2026 promises to be a new turning point in the legislative framework of Portuguese urban planning.

After two years of implementation of the 2024 Urbanistic Simplex, the Government has announced a profound reform of the system, promising a “second generation” of administrative simplification.

“This revision aims to correct operational dysfunctions of the previous model – namely, the heterogeneity of municipal application, the lack of digital interoperability, and the legal uncertainty generated by divergent interpretations of the reformed Legal Regime of Urbanization and Building (RJUE). However, what is presented as a mere technical update conceals a structural mutation of the very concept of urban planning licensing,” explains Mário Longras, senior associate for Real Estate at PRA – Raposo, Sá Miranda & Associados, in this article prepared for idealista/news.

According to the expert, the proposed legislative amendment, in addition to (further) shortening decision deadlines, foresees that most acts of urbanization and construction will move to a reinforced tacit authorization regime, in which administrative silence will acquire almost definitive force, even in the absence of external opinions.

“The declared goal is to eliminate ‘procedural entropy’ and accelerate investment. But behind the language of efficiency lies a deeper concern: the erosion of the principle of material legality and the weakening of prior public control. Urban planning licensing has always been an instrument of balance between private interests and collective values — territory, environment, heritage — and its replacement by a procedural automatism may compromise that equilibrium,” he highlights.


What is about to change?

From a digital perspective, the so-called PEPU (Electronic Platform for Urban Procedures) will come into effect next year, integrating, within a single system, the databases of DGPC, APA, ICNF, and CCDR. “It is an admirable ambition in theory but complex to execute in practice: interoperability requires not only technical compatibility but also the standardization of decision-making criteria and clarity regarding the hierarchy among binding opinions. The legislator seems to rely excessively on technology to solve essentially legal problems — such as the definition of deadlines, the scope of opinions, and liability in cases of electronic omission,” comments Mário Longras.

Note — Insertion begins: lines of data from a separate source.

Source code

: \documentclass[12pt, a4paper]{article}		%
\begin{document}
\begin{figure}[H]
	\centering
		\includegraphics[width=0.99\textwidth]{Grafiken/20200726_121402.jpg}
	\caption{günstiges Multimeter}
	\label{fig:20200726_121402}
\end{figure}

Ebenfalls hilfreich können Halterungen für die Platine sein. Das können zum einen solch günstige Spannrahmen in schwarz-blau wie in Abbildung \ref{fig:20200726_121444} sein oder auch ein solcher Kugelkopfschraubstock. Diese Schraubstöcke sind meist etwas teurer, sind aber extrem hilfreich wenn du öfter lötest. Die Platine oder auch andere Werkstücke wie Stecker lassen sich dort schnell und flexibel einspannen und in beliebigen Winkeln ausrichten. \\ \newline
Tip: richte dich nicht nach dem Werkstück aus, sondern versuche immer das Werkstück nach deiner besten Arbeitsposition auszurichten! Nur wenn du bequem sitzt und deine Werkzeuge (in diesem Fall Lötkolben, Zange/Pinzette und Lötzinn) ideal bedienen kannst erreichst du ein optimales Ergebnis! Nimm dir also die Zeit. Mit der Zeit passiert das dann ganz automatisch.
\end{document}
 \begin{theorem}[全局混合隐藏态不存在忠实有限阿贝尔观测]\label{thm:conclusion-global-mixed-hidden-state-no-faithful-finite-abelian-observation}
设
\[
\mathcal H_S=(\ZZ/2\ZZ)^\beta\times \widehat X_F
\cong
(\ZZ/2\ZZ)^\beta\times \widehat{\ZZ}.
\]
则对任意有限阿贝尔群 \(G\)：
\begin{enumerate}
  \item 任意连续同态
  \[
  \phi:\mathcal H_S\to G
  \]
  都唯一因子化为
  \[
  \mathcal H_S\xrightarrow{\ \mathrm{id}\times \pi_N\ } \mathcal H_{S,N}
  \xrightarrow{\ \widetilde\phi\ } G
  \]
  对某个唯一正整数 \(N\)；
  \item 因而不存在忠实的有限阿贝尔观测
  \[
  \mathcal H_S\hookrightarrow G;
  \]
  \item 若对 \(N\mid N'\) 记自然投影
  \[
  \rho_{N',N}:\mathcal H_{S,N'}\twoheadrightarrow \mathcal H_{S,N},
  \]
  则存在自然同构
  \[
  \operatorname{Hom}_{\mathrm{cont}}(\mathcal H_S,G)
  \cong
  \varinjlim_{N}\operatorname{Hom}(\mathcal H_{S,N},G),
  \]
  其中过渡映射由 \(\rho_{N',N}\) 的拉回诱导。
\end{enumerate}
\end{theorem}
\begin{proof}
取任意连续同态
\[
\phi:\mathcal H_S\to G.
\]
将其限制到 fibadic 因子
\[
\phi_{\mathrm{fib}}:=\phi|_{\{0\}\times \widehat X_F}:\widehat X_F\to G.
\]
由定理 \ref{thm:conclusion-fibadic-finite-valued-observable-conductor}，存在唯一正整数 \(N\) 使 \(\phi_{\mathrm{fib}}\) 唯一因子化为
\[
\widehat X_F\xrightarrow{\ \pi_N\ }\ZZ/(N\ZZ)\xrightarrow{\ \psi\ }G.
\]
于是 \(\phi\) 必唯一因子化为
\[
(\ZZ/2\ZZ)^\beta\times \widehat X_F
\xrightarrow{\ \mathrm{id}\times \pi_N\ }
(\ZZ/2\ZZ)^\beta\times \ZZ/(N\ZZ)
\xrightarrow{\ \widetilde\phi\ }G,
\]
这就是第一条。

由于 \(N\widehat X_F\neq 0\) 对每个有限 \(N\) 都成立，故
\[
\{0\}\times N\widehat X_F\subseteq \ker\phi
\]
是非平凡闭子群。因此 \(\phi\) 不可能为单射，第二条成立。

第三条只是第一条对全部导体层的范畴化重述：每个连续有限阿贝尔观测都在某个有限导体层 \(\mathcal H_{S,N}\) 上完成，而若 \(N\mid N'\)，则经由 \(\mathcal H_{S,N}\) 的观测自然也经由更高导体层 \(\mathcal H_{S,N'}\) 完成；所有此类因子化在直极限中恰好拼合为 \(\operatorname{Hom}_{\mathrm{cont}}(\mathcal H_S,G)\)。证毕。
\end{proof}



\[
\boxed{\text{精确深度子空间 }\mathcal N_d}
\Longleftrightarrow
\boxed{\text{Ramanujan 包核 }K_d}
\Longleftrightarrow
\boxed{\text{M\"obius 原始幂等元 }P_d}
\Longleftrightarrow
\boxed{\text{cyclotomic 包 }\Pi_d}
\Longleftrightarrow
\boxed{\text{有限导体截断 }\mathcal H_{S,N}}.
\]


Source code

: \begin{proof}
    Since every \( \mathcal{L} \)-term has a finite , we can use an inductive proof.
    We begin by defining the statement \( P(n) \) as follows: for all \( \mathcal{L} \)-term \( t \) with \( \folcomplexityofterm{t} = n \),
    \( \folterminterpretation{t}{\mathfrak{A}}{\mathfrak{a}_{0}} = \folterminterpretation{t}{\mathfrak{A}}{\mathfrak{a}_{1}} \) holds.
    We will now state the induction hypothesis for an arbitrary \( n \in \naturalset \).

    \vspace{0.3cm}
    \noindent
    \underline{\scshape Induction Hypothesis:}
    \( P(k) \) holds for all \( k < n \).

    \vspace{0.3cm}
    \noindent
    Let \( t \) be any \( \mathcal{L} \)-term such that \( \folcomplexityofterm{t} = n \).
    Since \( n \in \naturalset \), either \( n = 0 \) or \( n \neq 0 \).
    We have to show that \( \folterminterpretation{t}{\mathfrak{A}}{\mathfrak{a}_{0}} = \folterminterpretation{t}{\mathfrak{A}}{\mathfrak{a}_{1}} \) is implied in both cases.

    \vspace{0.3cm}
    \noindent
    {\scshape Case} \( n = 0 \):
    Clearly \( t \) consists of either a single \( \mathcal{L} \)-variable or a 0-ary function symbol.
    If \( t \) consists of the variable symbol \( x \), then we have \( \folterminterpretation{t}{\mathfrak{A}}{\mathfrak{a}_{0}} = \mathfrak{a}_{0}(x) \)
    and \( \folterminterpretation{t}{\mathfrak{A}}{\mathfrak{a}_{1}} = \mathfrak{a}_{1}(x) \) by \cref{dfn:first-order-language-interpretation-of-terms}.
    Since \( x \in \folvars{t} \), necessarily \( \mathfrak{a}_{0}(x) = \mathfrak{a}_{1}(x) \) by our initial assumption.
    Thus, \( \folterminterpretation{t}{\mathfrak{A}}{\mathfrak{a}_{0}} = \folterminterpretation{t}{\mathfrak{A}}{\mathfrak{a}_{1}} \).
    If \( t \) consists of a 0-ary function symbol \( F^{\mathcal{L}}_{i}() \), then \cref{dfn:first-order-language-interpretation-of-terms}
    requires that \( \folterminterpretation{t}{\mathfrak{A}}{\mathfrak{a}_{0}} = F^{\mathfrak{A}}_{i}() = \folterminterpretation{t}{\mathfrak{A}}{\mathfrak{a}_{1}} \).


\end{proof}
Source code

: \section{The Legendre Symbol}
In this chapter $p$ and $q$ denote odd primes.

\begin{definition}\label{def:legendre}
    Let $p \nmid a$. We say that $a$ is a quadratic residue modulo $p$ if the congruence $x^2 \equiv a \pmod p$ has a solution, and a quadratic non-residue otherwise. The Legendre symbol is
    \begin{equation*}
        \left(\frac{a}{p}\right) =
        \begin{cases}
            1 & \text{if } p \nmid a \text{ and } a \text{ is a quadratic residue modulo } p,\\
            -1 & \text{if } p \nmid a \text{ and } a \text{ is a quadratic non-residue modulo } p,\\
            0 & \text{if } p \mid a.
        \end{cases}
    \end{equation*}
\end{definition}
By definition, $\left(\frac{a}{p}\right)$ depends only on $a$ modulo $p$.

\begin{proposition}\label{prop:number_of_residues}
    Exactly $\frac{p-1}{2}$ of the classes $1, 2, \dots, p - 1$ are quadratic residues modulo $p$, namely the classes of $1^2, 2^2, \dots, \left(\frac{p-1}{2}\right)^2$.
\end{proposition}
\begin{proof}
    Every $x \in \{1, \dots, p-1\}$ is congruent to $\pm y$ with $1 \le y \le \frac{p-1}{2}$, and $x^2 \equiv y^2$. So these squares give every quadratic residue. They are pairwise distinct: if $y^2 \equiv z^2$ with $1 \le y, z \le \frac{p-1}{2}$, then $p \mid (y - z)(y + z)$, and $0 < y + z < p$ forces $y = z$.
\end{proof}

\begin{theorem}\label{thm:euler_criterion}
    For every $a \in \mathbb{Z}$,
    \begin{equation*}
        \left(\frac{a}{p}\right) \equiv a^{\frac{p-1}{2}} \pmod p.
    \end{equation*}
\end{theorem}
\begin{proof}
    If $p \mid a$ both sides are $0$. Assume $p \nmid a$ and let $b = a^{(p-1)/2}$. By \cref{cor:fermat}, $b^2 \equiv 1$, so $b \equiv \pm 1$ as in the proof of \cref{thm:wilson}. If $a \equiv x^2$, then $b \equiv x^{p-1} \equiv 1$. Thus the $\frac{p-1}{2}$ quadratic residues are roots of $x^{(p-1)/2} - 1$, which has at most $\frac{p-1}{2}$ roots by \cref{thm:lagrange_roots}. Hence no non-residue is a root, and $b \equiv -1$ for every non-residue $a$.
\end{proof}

Another reform axis focuses on urban planning: it aims to introduce a mechanism of “automatic harmonization” among territorial management instruments, dispensing with formal revisions whenever sectoral changes occur. Although intended to reduce delays, this solution dilutes the structuring function of planning, transforming it into a constantly updated and unstable document. The legal certainty of private stakeholders — dependent on regulatory predictability — risks being replaced by a model of continuous and opaque adaptation.


Does administrative simplification pose risks?

The new Simplex also proposes to reinforce the valorization of consolidated urban areas and affordable housing through priority processing and tax benefits. However, this incentive policy may widen the gap between municipalities with greater technical and financial capacity and those where urban planning departments remain understaffed. Administrative simplification, when applied unevenly, is not synonymous with territorial equity — rather, it becomes a factor of asymmetry.

For legal practitioners, the 2026 regime will demand a new interpretative approach. The replacement of the licensing logic by that of direct technical responsibility shifts the center of gravity of public control to the domain of private self-verification, strengthening the role of designers and responsible technicians but also increasing the risk of future litigation. Normative clarity will be crucial to prevent “speed” from translating into heightened legal disputes.

At the political level, this reform fits within a narrative of modernization and trust in citizens, but its success will depend less on the rhetoric of simplification and more on the institutional capacity of the State. True digitalization is not merely the electronic submission of processes, but the reconfiguration of decision-making flows and administrative accountability.

“In sum, the Urbanistic Simplex 2026 is an ambitious attempt to rewrite the relationship between the State, municipalities, and citizens within the realm of urban planning. But the risk is that, in the name of speed, the essential may be sacrificed: the control of legality, the coherence of planning, and the protection of the public interest. Simplification cannot become a euphemism for deregulation. Time will tell whether this new cycle will, in fact, represent institutional progress — or merely another episode in the long history of reforms that promise much and deliver little,” concludes Mário Longras.